■ Required work ■
Could you repeat the whole listing below exactly, omitting any picture it holds?

■ Dataset records ■
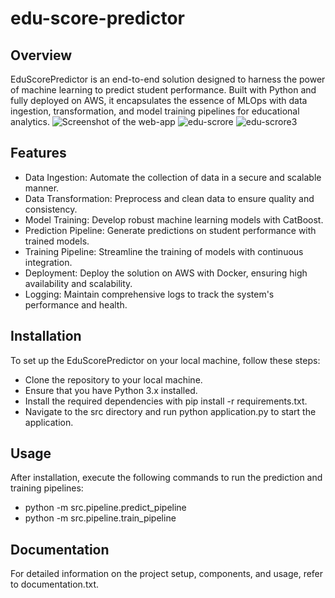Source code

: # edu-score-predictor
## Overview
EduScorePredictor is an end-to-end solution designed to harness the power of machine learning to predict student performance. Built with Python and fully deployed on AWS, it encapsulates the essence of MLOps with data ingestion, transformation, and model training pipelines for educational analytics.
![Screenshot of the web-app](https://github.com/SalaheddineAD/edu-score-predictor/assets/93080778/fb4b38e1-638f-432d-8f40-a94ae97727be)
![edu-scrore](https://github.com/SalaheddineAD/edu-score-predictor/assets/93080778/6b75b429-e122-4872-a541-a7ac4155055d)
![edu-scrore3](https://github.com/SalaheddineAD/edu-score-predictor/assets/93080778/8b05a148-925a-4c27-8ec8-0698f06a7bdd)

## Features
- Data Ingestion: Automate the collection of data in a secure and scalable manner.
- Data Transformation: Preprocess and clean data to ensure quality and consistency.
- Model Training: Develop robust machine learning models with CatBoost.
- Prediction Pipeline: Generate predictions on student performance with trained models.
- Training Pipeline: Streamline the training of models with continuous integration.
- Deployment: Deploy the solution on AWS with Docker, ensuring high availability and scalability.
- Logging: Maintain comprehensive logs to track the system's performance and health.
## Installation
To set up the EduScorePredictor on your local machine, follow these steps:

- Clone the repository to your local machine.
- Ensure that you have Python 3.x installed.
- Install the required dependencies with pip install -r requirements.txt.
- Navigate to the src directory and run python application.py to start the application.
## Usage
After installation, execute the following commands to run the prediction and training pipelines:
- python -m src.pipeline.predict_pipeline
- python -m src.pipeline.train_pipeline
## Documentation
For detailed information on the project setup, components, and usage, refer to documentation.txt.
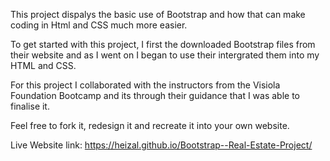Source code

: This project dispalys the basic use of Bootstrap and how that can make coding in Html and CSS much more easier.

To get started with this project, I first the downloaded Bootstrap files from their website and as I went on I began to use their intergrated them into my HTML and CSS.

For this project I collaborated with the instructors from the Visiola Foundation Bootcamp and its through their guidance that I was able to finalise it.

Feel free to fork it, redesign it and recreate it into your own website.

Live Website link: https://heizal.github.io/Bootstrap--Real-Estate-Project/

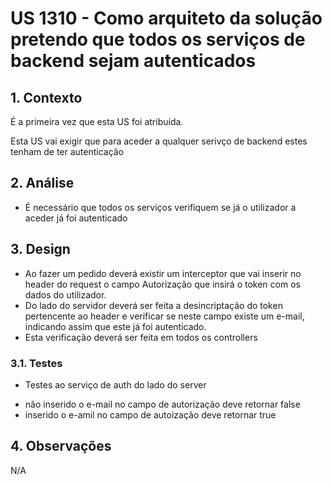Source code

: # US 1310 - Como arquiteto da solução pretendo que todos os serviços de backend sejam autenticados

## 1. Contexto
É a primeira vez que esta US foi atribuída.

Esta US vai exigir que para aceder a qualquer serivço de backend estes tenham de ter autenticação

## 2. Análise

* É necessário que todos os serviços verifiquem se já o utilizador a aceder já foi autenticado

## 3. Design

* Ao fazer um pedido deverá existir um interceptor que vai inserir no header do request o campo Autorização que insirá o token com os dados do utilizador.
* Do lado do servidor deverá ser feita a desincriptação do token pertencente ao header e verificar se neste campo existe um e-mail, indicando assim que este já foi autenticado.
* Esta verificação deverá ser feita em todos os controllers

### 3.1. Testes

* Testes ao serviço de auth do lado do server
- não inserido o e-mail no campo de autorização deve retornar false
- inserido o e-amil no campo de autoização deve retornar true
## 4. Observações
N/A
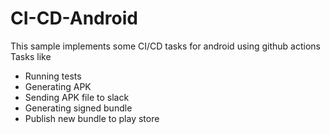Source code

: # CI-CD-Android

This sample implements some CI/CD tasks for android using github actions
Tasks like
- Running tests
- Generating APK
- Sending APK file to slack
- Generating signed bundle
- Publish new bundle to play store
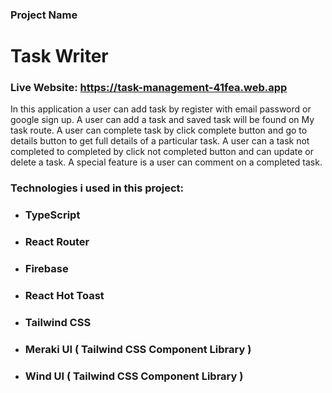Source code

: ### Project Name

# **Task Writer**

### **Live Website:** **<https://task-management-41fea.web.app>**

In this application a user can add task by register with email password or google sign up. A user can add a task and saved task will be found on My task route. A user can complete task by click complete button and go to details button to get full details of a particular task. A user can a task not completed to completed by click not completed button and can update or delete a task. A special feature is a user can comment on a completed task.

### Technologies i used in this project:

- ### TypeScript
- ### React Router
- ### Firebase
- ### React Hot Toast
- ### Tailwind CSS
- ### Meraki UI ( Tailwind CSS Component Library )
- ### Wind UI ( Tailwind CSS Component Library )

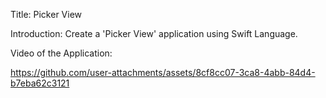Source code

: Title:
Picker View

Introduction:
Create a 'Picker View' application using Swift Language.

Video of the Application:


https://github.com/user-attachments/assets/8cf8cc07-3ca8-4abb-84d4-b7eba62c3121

■ Your response ■
Source code

: # edu-score-predictor
## Overview
EduScorePredictor is an end-to-end solution designed to harness the power of machine learning to predict student performance. Built with Python and fully deployed on AWS, it encapsulates the essence of MLOps with data ingestion, transformation, and model training pipelines for educational analytics.
![Screenshot of the web-app](https://github.com/SalaheddineAD/edu-score-predictor/assets/93080778/fb4b38e1-638f-432d-8f40-a94ae97727be)
![edu-scrore](https://github.com/SalaheddineAD/edu-score-predictor/assets/93080778/6b75b429-e122-4872-a541-a7ac4155055d)
![edu-scrore3](https://github.com/SalaheddineAD/edu-score-predictor/assets/93080778/8b05a148-925a-4c27-8ec8-0698f06a7bdd)

## Features
- Data Ingestion: Automate the collection of data in a secure and scalable manner.
- Data Transformation: Preprocess and clean data to ensure quality and consistency.
- Model Training: Develop robust machine learning models with CatBoost.
- Prediction Pipeline: Generate predictions on student performance with trained models.
- Training Pipeline: Streamline the training of models with continuous integration.
- Deployment: Deploy the solution on AWS with Docker, ensuring high availability and scalability.
- Logging: Maintain comprehensive logs to track the system's performance and health.
## Installation
To set up the EduScorePredictor on your local machine, follow these steps:

- Clone the repository to your local machine.
- Ensure that you have Python 3.x installed.
- Install the required dependencies with pip install -r requirements.txt.
- Navigate to the src directory and run python application.py to start the application.
## Usage
After installation, execute the following commands to run the prediction and training pipelines:
- python -m src.pipeline.predict_pipeline
- python -m src.pipeline.train_pipeline
## Documentation
For detailed information on the project setup, components, and usage, refer to documentation.txt.
Source code

: This project dispalys the basic use of Bootstrap and how that can make coding in Html and CSS much more easier.

To get started with this project, I first the downloaded Bootstrap files from their website and as I went on I began to use their intergrated them into my HTML and CSS.

For this project I collaborated with the instructors from the Visiola Foundation Bootcamp and its through their guidance that I was able to finalise it.

Feel free to fork it, redesign it and recreate it into your own website.

Live Website link: https://heizal.github.io/Bootstrap--Real-Estate-Project/

Source code

: # US 1310 - Como arquiteto da solução pretendo que todos os serviços de backend sejam autenticados

## 1. Contexto
É a primeira vez que esta US foi atribuída.

Esta US vai exigir que para aceder a qualquer serivço de backend estes tenham de ter autenticação

## 2. Análise

* É necessário que todos os serviços verifiquem se já o utilizador a aceder já foi autenticado

## 3. Design

* Ao fazer um pedido deverá existir um interceptor que vai inserir no header do request o campo Autorização que insirá o token com os dados do utilizador.
* Do lado do servidor deverá ser feita a desincriptação do token pertencente ao header e verificar se neste campo existe um e-mail, indicando assim que este já foi autenticado.
* Esta verificação deverá ser feita em todos os controllers

### 3.1. Testes

* Testes ao serviço de auth do lado do server
- não inserido o e-mail no campo de autorização deve retornar false
- inserido o e-amil no campo de autoização deve retornar true
## 4. Observações
N/A
Source code

: # CI-CD-Android

This sample implements some CI/CD tasks for android using github actions
Tasks like
- Running tests
- Generating APK
- Sending APK file to slack
- Generating signed bundle
- Publish new bundle to play store
Source code

: ### Project Name

# **Task Writer**

### **Live Website:** **<https://task-management-41fea.web.app>**

In this application a user can add task by register with email password or google sign up. A user can add a task and saved task will be found on My task route. A user can complete task by click complete button and go to details button to get full details of a particular task. A user can a task not completed to completed by click not completed button and can update or delete a task. A special feature is a user can comment on a completed task.

### Technologies i used in this project:

- ### TypeScript
- ### React Router
- ### Firebase
- ### React Hot Toast
- ### Tailwind CSS
- ### Meraki UI ( Tailwind CSS Component Library )
- ### Wind UI ( Tailwind CSS Component Library )

Source code

: Title:
Picker View

Introduction:
Create a 'Picker View' application using Swift Language.

Video of the Application:


https://github.com/user-attachments/assets/8cf8cc07-3ca8-4abb-84d4-b7eba62c3121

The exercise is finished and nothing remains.